Metadata-Version: 2.4
Name: polybot
Version: 0.9.6
Summary: A simple framework for building robust social media bots for multiple networks
Author-email: Russ Garrett <russ@garrett.co.uk>
Project-URL: Homepage, https://github.com/russss/polybot
Classifier: Development Status :: 4 - Beta
Classifier: License :: OSI Approved :: MIT License
Classifier: Programming Language :: Python :: 3
Requires-Python: <3.13,>=3.9
Description-Content-Type: text/markdown
License-File: LICENSE
Requires-Dist: atproto>=0.0.56
Requires-Dist: httpx>=0.27.2
Requires-Dist: mastodon-py>=1.8.1
Requires-Dist: pillow>=11.0.0
Requires-Dist: tweepy>=4.14.0
Dynamic: license-file

[![PyPI version](https://badge.fury.io/py/polybot.svg)](https://badge.fury.io/py/polybot)

# Polybot

Polybot is a simple framework for building robust social media bots for multiple networks in Python.

## Features

* Automatically post to X/Twitter, Mastodon, Bluesky.
* A friendly command-line setup interface to handle the authentication hassle for you.
* Automatic state persistence - just put your state in the `self.state`
  dict and it'll get saved/restored across runs.
* Graceful handling of different post length limits and image upload sizes between services.

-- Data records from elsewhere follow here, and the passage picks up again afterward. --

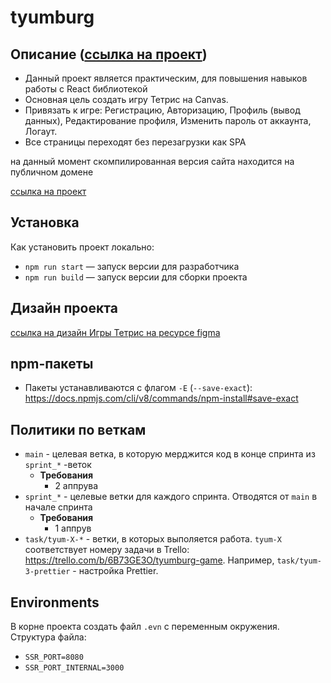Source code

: # tyumburg

## Описание ([ссылка на проект](https://tyumburg.herokuapp.com/))

- Данный проект является практическим, для повышения навыков работы с React
  библиотекой
- Основная цель создать игру Тетрис на Canvas.
- Привязать к игре: Регистрацию, Авторизацию, Профиль (вывод данных),
  Редактирование профиля, Изменить пароль от аккаунта, Логаут.
- Все страницы переходят без перезагрузки как SPA

на данный момент скомпилированная версия сайта находится на публичном домене

[ссылка на проект](https://tyumburg.herokuapp.com/)

## Установка

Как установить проект локально:

- `npm run start` — запуск версии для разработчика
- `npm run build` — запуск версии для сборки проекта

## Дизайн проекта

[ссылка на дизайн Игры Тетрис на ресурсе figma](https://www.figma.com/file/BmdOMrXU10u4YoTBCuW6IR/Tymburg-game)

## npm-пакеты

* Пакеты устанавливаются с
  флагом `-E` (`--save-exact`): https://docs.npmjs.com/cli/v8/commands/npm-install#save-exact

## Политики по веткам

* `main` - целевая ветка, в которую мерджится код в конце спринта из `sprint_*`
  -веток
  * **Требования**
    * 2 аппрува
* `sprint_*` - целевые ветки для каждого спринта. Отводятся от `main` в начале
  спринта
  * **Требования**
    * 1 аппрув
* `task/tyum-X-*` - ветки, в которых выполяется работа. `tyum-X` соответствует
  номеру задачи в Trello: https://trello.com/b/6B73GE3O/tyumburg-game.
  Например, `task/tyum-3-prettier` - настройка Prettier.

## Environments

В корне проекта создать файл `.evn` с переменным окружения.
Структура файла:

* `SSR_PORT=8080`
* `SSR_PORT_INTERNAL=3000`
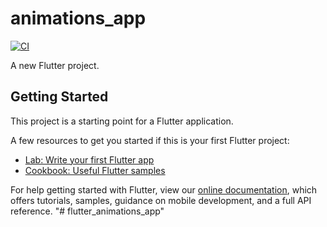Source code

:# animations_app

[![CI](https://github.com/AR553/flutter_animations_app/actions/workflows/ci.yml/badge.svg)](https://github.com/AR553/flutter_animations_app/actions/workflows/ci.yml)

A new Flutter project.

## Getting Started

This project is a starting point for a Flutter application.

A few resources to get you started if this is your first Flutter project:

- [Lab: Write your first Flutter app](https://flutter.dev/docs/get-started/codelab)
- [Cookbook: Useful Flutter samples](https://flutter.dev/docs/cookbook)

For help getting started with Flutter, view our
[online documentation](https://flutter.dev/docs), which offers tutorials,
samples, guidance on mobile development, and a full API reference.
"# flutter_animations_app" 
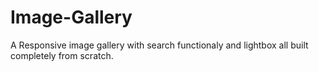 # Image-Gallery
 A Responsive image gallery with search functionaly and lightbox all built completely from scratch.
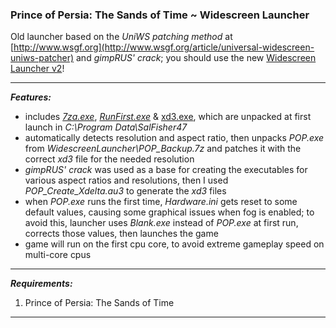 ### Prince of Persia: The Sands of Time ~ Widescreen Launcher

Old launcher based on the *UniWS patching method* at [http://www.wsgf.org](http://www.wsgf.org/article/universal-widescreen-uniws-patcher) and *gimpRUS' crack*; you should use the new [Widescreen Launcher v2](https://github.com/alex47exe/Prince-of-Persia-TSoT_WidescreenLauncher_v2/releases)!

------

***Features:***

- includes *[7za.exe](https://www.7-zip.org/download.html)*, *[RunFirst.exe](https://www.activeplus.com/products/runfirst)* & [xd3.exe](http://xdelta.org/), which are unpacked at first launch in *C:\Program Data\SalFisher47*
- automatically detects resolution and aspect ratio, then unpacks *POP.exe* from *WidescreenLauncher\POP_Backup.7z* and patches it with the correct *xd3* file for the needed resolution
- *gimpRUS' crack* was used as a base for creating the executables for various aspect ratios and resolutions, then I used *POP_Create_Xdelta.au3* to generate the *xd3* files
- when *POP.exe* runs the first time, *Hardware.ini* gets reset to some default values, causing some graphical issues when fog is enabled; to avoid this, launcher uses *Blank.exe* instead of *POP.exe* at first run, corrects those values, then launches the game
- game will run on the first cpu core, to avoid extreme gameplay speed on multi-core cpus

------

***Requirements:***

1. Prince of Persia: The Sands of Time

------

X/Twitter support is no longer regularly tested as the authors no longer use it. Reliability can't
be guaranteed but pull requests are welcome.

## Limitations/Wishlist

* Polybot currently doesn't have support for receiving messages, so it's only useful for post-only
  bots.

## Getting started
Install Polybot [from PyPi](https://pypi.org/project/polybot/) using your package manager of choice.

```python
from polybot import Bot

class HelloWorldBot(Bot):
  def main(self):
    while True:
      self.post("Hello World")
      sleep(300)

HelloWorldBot('helloworldbot').run()
```

To configure the accounts the bot uses, just run:

    ./helloworldbot.py --setup

You'll be guided through authenticating and a config file will be automatically created.

Use the `--profile [name]` to save and use a specific state/config.

By default, the bot will run in development mode, where it doesn't actually post to services. To run
in live mode, pass the `--live` flag.

### Images

One or more images can be attached by creating an [`Image` object](./polybot/image.py), which can be
created from a path, a file object, or `bytes`.

```python
from polybot import Image

self.post("Hello World",
  images=[Image(path="/path/to/image", mime_type="image/png", description="Alt text")]
)
```

Images are automatically resized to below the maximum allowable size on each platform.

### Handling post length limitations

Services have differing post length limits, so a list of messages can be passed to the `post` method,
and Polybot will choose the longest message which is supported by each configured service.

```python
self.post(["This is a short message", "This is a much longer message......"])
```

Alternatively, the `wrap` argument can be used to split a message into multiple posts:

```python
self.post("Long message...", wrap=True)
```

## State management

Polybot provides a dictionary at `self.state` where your bot can store any data which needs to be
persisted, to avoid repeating posts.

The state dictionary is serialised to a file called `<bot_name>.state` in the local directory.
This automatically happens when the process is terminated, but you can also trigger this
by calling `self.save_state()`, or by sending the process a `SIGHUP` signal.